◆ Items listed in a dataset
····················
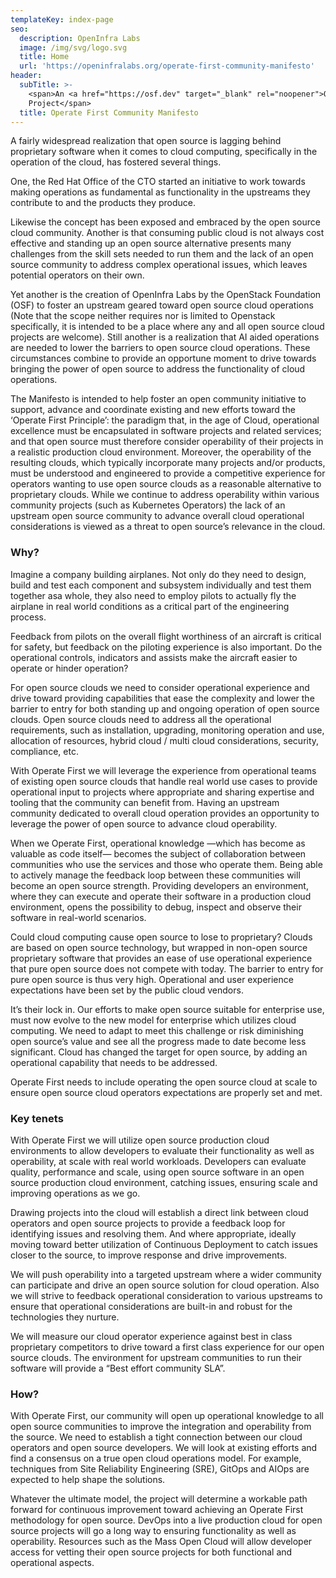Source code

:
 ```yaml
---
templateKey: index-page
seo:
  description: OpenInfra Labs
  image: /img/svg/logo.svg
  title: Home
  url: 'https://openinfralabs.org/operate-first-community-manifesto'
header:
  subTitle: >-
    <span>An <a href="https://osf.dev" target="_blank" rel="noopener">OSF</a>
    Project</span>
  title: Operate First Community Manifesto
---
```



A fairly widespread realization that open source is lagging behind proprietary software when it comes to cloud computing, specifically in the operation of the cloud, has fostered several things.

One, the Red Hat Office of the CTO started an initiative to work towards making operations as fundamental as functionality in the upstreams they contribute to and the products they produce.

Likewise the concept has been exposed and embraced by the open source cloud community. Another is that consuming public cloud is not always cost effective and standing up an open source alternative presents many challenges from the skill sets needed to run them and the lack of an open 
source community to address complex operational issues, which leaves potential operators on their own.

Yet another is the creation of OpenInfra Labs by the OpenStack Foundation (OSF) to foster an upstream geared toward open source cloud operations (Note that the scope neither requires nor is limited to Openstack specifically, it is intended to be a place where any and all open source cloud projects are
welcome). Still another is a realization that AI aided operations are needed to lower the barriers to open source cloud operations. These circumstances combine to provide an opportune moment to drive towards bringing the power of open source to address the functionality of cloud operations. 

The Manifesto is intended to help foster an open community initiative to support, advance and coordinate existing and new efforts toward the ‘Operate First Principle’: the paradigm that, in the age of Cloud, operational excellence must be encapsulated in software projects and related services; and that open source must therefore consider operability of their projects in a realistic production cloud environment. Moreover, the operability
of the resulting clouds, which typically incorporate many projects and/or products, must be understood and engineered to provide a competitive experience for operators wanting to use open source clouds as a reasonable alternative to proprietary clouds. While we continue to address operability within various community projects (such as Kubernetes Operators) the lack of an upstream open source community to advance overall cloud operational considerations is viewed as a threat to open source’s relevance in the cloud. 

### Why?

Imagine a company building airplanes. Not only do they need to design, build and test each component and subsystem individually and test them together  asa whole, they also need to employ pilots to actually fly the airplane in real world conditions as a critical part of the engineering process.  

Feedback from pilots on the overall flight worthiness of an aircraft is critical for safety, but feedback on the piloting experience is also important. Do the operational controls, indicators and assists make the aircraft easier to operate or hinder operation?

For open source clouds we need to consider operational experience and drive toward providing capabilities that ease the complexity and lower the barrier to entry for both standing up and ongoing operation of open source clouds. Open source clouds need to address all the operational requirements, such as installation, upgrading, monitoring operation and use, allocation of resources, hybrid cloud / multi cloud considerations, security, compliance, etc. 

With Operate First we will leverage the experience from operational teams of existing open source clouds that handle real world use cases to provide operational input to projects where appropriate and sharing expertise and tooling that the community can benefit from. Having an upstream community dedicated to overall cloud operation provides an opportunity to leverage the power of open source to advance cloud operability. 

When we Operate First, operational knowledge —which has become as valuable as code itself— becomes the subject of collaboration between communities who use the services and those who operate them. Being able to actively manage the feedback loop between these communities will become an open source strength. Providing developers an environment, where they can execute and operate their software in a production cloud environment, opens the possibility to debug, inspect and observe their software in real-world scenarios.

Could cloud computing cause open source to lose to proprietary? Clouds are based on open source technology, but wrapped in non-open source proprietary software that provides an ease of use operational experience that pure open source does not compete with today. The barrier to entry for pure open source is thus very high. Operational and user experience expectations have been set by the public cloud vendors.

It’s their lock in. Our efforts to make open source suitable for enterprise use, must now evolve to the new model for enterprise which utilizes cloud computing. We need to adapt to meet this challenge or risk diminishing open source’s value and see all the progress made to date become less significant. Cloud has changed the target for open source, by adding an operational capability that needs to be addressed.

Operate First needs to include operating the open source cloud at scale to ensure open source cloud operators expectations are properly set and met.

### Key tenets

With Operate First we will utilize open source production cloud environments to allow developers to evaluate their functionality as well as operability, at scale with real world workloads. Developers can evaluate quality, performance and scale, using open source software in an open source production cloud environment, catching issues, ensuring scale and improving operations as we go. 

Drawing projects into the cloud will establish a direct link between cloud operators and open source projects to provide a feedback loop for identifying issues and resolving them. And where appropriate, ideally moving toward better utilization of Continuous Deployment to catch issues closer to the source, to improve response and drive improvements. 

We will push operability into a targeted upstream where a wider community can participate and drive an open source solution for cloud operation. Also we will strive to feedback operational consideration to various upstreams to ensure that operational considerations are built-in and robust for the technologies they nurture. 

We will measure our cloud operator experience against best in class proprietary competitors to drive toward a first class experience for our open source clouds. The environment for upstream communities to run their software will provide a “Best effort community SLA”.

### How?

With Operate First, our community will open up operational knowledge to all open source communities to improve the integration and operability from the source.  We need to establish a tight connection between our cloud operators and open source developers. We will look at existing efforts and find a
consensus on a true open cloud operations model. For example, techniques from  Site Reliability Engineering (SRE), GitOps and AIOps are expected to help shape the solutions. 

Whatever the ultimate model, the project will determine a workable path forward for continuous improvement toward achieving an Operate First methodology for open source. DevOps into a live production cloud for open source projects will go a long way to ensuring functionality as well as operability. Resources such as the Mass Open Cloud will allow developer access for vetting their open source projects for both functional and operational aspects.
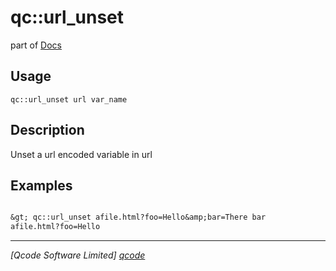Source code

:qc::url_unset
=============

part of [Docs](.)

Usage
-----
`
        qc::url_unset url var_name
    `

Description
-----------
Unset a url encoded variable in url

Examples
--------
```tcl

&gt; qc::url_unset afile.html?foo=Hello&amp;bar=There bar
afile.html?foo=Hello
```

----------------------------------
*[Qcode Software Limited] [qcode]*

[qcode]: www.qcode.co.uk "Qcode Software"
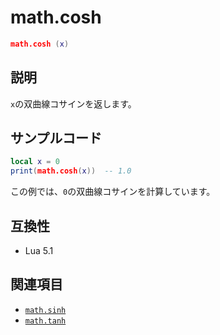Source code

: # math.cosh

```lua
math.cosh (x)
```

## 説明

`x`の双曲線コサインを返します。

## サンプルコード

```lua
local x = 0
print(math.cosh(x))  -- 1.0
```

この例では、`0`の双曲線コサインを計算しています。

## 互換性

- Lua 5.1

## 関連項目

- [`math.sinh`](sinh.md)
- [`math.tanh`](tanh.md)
····················
Among the lines of the data above, find those with the word "html" and show them.

&gt; qc::url_unset afile.html?foo=Hello&amp;bar=There bar
afile.html?foo=Hello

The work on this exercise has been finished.